The following are the functions used in our C Program

• pinMode
• digitalWrite
• delay
• analogRead
• map

Functions used in the Potentiometer value reading software for Arduino

For the function help related to pinMode, digitalWrite, delay pleasse visit this article. In this article we are using two new functions and they are analogRead and map functions. Let see the how analogRead and map functions work in Arduino.

analogRead Reads the value from the specified analog pin. This function takes the name of the analog input pin to read from as function argument/parameter. The function call returns the analog value of the reading in the range from 0-1023, this is due to that the analog to digital convertors on the Arduino are the 10 bit ADC's.

map function takes the value and then remaps this value from one range to another range. The function call for map looks like map(analog_value, analog_LSB, analog_MSB, newLow, newHigh), as you can see this function takes the value and then maps the value from one range to another range. It is always useful to know the signal maximum and minimum values beforehand. This function returns the value in the new range based in input value.

Lets dive into the code for reading the potentiometer value and showing the mapped value using the LED's.
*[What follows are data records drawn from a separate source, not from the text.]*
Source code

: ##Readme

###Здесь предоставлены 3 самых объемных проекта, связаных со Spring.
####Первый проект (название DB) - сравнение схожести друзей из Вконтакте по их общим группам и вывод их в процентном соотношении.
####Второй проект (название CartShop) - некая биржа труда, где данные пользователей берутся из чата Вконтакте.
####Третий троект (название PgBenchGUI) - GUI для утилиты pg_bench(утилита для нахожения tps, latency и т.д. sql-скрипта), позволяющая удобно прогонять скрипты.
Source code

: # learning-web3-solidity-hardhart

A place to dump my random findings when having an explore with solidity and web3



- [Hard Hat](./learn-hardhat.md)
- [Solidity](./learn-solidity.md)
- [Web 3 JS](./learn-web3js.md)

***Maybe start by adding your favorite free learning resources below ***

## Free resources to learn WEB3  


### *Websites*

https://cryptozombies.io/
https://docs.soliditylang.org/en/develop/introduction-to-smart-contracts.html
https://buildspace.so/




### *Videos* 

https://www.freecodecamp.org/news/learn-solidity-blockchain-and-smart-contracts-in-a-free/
Step 1: Set the pin mode in setup function

#define Bit0_LED 3
#define Bit1_LED 4
#define Bit2_LED 5

int pot_value = 0;
int mapped_value = 0;

void setup() {
  // put your setup code here, to run once:
  // Set the pin mode for arduino digital pins.
  pinMode(Bit0_LED, OUTPUT);
  pinMode(Bit1_LED, OUTPUT);
  pinMode(Bit2_LED, OUTPUT);
  
  // Set the initial state for the digital pins.
  digitalWrite(Bit0_LED, LOW);
  digitalWrite(Bit1_LED, LOW);
  digitalWrite(Bit2_LED, LOW);
}

Step 2: Set up the logic in loop function

void loop() 
{
  // put your main code here, to run repeatedly:
  pot_value = analogRead(A2);
  mapped_value = map(pot_value, 0, 1023, 1, 4);
  digitalWrite(Bit0_LED, mapped_value&0x1);
  digitalWrite(Bit1_LED, ((mapped_value&0x2)>>1));
  digitalWrite(Bit2_LED, ((mapped_value&0x4)>>2));
  delay(10);
} 

As you can see in the loop function analogRead function is called by passing the A2 as the parameter, potentiometer is connected to the pin A2 of the arduino. Once the analogRead function is called the value is mapped to lower range i.e 1 to 4 and then the mapped value is used to turn on and off the LED's.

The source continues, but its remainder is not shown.